50 Menschen, lautstark gegen die Corona-Maßnahmen demonstrierend, standen am Abend des ersten Adventsonntags vor dem Privathaus von Bürgermeister Martin Leonhardsberger (ÖVP).

Die Empörung war groß und fand auch Niederschlag in sozialen Medien. „Privatpersonen sollen und müssen Privatpersonen bleiben“, schrieb eine Person aus Mank, „Befremdlich“ eine andere und „Haberfeldtreiben“ eine weitere – um nur einige zu nennen. Eine Frau berichtete, dass sie sich ob der Lautstärke der Demonstrierenden mit ihren Kindern ins Haus zurückgezogen habe.

Besonders irritierend war der Überraschungseffekt. Denn bei der behördlichen Anmeldung des „Friedensspaziergangs“ war keine Kundgebung vor Leonhardsbergers Haus ausgewiesen gewesen, dennoch hielten die Demonstrierenden rund fünf Minuten lang davor.

Maria Maier, Organisatorin der Demonstration, betont, dass die Kundgebung vor Leonhardsbergers Haus „keine Absicht“ gewesen sei: „Es war schon geplant, daran vorbeizugehen, aber nicht, dass wir stehen bleiben – das war spontan.“

Was die Lautstärke generell betrifft, entschuldigte sich Maier insbesondere bei den Kindern (siehe Leserbrief unten).

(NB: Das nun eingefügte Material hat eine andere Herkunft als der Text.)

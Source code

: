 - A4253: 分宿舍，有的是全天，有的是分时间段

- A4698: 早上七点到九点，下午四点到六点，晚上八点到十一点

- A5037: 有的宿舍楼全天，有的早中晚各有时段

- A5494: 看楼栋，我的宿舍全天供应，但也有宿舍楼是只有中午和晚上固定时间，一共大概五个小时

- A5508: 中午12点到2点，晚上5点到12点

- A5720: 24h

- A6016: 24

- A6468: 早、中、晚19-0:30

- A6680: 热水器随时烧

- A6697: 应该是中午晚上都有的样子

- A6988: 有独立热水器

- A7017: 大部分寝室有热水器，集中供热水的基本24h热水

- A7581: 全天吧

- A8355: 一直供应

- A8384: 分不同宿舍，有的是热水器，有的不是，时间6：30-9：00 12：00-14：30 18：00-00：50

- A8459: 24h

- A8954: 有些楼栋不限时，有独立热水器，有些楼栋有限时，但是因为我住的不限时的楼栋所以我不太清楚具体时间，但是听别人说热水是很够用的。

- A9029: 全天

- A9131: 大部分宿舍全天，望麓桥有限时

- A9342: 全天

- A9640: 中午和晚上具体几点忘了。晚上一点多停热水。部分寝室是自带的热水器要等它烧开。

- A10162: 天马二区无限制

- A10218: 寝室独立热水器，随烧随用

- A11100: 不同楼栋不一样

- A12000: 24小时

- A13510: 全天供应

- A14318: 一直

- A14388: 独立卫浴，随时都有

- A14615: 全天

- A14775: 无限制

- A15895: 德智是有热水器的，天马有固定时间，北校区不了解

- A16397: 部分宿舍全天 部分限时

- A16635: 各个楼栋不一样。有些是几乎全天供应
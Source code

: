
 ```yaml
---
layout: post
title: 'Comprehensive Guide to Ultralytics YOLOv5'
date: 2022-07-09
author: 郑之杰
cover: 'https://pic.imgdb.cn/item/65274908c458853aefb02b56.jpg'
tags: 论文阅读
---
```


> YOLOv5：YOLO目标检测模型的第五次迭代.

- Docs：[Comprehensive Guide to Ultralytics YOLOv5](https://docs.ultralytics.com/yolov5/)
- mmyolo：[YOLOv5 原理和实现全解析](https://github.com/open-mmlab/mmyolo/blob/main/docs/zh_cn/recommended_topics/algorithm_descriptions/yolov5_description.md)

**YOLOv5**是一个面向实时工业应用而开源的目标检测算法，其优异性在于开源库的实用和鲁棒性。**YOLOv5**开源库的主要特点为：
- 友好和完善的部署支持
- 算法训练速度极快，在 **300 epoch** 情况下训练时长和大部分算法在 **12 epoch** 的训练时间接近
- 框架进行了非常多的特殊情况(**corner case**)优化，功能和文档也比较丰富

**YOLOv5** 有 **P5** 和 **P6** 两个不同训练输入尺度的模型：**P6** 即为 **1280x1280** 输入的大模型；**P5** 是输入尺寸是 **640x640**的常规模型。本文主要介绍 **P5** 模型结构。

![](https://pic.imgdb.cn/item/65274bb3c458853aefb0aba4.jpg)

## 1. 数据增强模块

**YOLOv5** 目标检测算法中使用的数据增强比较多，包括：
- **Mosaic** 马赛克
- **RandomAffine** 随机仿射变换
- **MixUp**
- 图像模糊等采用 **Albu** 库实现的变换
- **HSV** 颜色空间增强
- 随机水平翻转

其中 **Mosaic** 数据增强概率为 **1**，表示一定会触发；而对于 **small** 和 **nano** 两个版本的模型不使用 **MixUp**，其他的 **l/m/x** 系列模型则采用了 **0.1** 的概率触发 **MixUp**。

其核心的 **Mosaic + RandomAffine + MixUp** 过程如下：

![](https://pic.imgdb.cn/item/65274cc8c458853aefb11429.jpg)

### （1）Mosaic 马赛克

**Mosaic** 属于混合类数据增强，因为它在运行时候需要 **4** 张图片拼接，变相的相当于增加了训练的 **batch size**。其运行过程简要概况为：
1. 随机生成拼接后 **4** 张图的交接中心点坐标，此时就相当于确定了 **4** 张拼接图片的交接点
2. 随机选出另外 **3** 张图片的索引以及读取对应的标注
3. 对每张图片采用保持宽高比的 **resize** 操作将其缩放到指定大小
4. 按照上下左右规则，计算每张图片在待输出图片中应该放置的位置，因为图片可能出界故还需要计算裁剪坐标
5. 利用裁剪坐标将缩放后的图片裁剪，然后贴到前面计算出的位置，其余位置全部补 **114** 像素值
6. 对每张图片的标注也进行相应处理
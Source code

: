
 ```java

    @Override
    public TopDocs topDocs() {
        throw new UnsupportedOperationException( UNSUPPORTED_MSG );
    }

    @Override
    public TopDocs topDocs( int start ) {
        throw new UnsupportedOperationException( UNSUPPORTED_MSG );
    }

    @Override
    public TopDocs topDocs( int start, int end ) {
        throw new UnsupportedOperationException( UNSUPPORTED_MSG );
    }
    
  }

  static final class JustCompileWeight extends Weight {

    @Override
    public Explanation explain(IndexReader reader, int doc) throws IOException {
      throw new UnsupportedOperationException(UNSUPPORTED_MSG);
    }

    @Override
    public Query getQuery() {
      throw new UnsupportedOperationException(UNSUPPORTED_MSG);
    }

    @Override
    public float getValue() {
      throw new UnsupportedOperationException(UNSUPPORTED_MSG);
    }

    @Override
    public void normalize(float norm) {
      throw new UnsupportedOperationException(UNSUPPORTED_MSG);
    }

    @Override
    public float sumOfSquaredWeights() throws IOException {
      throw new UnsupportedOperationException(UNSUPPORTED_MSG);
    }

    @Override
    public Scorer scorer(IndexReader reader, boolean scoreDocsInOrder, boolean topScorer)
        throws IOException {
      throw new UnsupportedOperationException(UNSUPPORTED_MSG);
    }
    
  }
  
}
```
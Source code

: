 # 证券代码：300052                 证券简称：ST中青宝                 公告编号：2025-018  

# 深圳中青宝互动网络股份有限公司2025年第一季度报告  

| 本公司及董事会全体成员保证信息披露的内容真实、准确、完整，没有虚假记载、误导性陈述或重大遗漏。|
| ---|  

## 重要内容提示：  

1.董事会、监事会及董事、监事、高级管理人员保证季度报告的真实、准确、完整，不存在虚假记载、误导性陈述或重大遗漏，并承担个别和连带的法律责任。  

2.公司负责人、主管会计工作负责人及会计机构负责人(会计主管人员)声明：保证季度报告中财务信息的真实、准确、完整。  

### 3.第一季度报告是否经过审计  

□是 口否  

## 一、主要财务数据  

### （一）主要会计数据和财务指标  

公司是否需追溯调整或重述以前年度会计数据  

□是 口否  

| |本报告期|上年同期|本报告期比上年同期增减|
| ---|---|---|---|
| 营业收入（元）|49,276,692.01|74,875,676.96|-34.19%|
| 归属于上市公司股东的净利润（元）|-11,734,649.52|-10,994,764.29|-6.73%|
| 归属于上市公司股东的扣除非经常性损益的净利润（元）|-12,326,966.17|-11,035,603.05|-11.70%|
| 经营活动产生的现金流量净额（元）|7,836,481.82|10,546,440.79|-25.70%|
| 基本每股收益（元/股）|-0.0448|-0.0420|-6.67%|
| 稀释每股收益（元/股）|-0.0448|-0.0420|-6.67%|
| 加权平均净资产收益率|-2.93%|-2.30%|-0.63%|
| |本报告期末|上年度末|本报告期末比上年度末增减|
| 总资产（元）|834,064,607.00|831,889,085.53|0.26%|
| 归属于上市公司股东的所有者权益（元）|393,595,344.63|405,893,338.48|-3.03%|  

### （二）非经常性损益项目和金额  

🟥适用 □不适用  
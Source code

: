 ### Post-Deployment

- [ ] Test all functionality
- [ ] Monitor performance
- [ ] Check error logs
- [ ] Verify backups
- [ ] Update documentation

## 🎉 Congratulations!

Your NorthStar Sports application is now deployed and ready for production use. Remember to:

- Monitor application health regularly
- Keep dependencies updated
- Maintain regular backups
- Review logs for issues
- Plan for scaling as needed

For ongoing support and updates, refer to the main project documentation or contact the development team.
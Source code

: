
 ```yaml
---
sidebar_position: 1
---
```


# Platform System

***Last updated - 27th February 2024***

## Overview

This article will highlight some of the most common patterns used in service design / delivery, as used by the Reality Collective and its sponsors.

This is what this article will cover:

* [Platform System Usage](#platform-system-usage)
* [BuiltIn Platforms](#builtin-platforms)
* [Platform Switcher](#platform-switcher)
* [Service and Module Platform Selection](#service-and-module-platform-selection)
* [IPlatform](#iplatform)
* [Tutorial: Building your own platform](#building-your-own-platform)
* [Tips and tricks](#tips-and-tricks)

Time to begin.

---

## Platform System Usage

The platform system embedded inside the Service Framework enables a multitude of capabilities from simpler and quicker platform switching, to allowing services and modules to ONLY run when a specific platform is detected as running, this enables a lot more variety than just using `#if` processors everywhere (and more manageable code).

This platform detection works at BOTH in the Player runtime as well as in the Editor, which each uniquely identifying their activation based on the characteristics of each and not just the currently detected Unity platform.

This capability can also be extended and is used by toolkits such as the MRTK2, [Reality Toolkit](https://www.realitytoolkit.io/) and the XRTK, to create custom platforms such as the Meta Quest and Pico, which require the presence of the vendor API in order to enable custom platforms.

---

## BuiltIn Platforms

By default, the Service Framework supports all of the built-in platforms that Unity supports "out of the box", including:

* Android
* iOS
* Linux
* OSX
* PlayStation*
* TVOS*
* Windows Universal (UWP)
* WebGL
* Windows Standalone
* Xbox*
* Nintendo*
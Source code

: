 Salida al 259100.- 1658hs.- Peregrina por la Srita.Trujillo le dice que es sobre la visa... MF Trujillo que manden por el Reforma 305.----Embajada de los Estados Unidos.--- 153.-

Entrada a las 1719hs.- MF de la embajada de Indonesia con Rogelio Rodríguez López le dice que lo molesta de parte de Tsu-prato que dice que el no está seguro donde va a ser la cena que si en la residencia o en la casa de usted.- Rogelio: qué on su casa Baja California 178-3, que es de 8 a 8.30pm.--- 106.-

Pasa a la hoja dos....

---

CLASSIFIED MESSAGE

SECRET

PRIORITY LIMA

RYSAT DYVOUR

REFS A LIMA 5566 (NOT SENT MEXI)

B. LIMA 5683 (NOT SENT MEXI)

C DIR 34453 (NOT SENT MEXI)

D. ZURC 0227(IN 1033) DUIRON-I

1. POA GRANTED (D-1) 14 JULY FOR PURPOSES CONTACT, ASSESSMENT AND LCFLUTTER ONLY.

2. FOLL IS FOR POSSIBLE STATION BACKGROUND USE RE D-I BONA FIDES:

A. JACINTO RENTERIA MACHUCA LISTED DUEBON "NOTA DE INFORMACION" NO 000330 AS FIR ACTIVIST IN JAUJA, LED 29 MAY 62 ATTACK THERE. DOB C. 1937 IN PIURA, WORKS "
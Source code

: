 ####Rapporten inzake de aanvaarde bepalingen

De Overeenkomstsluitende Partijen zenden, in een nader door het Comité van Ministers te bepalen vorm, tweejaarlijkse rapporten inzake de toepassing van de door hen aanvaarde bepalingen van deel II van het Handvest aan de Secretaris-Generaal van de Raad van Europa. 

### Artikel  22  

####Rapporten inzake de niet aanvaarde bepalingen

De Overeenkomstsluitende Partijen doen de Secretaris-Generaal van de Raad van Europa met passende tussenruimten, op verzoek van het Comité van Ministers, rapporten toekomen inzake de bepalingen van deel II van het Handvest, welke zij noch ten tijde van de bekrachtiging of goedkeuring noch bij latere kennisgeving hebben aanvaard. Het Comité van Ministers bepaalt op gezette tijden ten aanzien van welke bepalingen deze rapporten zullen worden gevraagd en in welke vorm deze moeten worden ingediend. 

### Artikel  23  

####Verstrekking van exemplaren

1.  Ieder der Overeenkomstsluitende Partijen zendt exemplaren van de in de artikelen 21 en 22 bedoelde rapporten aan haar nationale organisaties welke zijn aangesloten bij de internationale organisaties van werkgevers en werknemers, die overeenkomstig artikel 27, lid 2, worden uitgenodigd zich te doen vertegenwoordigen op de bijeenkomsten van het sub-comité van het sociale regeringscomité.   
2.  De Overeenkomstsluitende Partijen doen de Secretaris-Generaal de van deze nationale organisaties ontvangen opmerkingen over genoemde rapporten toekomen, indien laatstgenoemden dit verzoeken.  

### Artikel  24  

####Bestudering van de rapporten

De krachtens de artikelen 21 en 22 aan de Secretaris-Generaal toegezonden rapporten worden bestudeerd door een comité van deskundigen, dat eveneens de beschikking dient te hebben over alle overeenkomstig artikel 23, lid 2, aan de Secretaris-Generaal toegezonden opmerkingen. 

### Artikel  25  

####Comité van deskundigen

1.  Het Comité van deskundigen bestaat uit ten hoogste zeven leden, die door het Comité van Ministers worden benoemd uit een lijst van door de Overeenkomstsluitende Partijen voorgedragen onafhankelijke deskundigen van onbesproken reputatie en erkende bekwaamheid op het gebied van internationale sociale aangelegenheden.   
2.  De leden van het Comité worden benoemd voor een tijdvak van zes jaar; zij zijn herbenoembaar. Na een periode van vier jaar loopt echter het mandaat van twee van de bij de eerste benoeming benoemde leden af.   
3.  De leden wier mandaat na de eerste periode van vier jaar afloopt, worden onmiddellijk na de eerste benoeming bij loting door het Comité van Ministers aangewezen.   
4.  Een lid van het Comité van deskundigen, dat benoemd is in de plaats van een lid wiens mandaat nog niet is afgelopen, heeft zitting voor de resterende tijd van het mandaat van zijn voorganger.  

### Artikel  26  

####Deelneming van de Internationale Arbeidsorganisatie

Stadtchef: „Für mich ist die Sache damit erledigt“

Den offenen Brief erhielt auch Leonhardsberger. Mittlerweile fand auch ein Telefonat zwischen Organisatorin und Ortchef statt. „Sie hat sich entschuldigt und gesagt, dass der Halt vor meinem Haus nicht geplant war. Für mich ist die Sache damit erledigt, weil ich der Meinung bin, dass wir die Adventzeit nutzen sollten, um aufeinander zuzugehen“, erklärt Leonhardsberger und fügt hinzu: „Es zeugt von menschlicher Größe, dass sie sich entschuldigt hat. Ich habe mich gefreut über den Brief.“

Am vergangenen Sonntag ging Maier mit rund 80 Personen neuerlich auf die Straße. Der „Friedensspaziergang“ sei dieses Mal aber leiser über die Bühne gegangen – und auch mit einer anderen Route, wie Maier berichtet. „Wir haben die Lautstärke reduziert, das hat gut funktioniert.“ Auch bei der Gemeinde seien bis Montag keine Beschwerden eingegangen. „Mir ist nichts zu Ohren gekommen“, sagt Leonhardsberger.

Unterdessen hatte es aufgrund mehrerer Vorfälle in Zusammenhang mit Anti-CoV-Maßnahmen-Demos und Bürgermeistern am Mittwoch einen runden Tisch zwischen dem damaligen ÖVP-Innenminister und nunmehrigen Bundeskanzler Karl Nehammer, Gemeindebundpräsident Alfred Riedl und über 400 Ortschefs gegeben. Nehammer zählte unterschiedliche Zugänge zum Wesen der Demokratie, sprach aber auch davon, dass mit Aufmärschen vor Wohnhäusern von Bürgermeistern „rote Linien überschritten werden“.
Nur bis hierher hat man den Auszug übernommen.